### TASK TO CARRY OUT
As the answer, set down the lines below from the one containing "- Direct **link**" through the one containing "This package represents", exactly and inclusively, and no others.

★ ★ ★ ★ ★ ★ ★

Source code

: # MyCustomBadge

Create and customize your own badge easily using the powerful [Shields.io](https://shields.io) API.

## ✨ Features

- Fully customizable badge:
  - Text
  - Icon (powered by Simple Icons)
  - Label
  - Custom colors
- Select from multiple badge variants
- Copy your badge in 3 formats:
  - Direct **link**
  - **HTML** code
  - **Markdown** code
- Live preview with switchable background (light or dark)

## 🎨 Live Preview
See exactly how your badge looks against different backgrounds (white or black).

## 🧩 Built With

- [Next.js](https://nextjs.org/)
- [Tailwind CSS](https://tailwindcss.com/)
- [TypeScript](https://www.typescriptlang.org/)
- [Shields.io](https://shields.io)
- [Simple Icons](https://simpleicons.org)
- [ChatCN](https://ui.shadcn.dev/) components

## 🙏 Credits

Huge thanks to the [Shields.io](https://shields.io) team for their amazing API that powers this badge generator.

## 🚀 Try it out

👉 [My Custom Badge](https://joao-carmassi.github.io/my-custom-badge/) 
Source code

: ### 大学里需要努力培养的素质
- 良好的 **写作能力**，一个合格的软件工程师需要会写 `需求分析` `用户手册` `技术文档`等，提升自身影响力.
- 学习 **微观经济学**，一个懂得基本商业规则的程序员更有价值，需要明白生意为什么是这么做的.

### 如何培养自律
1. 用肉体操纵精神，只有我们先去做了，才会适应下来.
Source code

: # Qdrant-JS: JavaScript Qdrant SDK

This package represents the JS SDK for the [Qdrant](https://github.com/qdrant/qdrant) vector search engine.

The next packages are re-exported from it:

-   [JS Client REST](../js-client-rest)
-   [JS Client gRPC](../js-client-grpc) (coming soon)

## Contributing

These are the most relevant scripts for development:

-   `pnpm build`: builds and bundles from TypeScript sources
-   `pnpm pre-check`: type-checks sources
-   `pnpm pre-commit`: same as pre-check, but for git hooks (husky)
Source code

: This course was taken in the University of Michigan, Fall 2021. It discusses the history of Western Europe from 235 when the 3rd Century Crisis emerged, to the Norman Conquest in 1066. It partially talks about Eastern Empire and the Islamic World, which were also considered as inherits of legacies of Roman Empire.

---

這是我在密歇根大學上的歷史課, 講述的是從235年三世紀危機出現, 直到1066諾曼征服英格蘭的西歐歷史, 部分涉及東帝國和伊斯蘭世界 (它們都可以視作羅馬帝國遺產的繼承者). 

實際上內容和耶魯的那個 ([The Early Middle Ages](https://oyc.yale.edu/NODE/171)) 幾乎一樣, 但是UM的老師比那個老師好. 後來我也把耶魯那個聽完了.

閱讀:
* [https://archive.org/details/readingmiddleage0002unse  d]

★ ★ ★ ★ ★ ★ ★

### ANSWER AREA
  - Direct **link**
  - **HTML** code
  - **Markdown** code
- Live preview with switchable background (light or dark)

## 🎨 Live Preview
See exactly how your badge looks against different backgrounds (white or black).

## 🧩 Built With

- [Next.js](https://nextjs.org/)
- [Tailwind CSS](https://tailwindcss.com/)
- [TypeScript](https://www.typescriptlang.org/)
- [Shields.io](https://shields.io)
- [Simple Icons](https://simpleicons.org)
- [ChatCN](https://ui.shadcn.dev/) components

## 🙏 Credits

Huge thanks to the [Shields.io](https://shields.io) team for their amazing API that powers this badge generator.

## 🚀 Try it out

👉 [My Custom Badge](https://joao-carmassi.github.io/my-custom-badge/) 
Source code

: ### 大学里需要努力培养的素质
- 良好的 **写作能力**，一个合格的软件工程师需要会写 `需求分析` `用户手册` `技术文档`等，提升自身影响力.
- 学习 **微观经济学**，一个懂得基本商业规则的程序员更有价值，需要明白生意为什么是这么做的.

### 如何培养自律
1. 用肉体操纵精神，只有我们先去做了，才会适应下来.
Source code

: # Qdrant-JS: JavaScript Qdrant SDK

This package represents the JS SDK for the [Qdrant](https://github.com/qdrant/qdrant) vector search engine.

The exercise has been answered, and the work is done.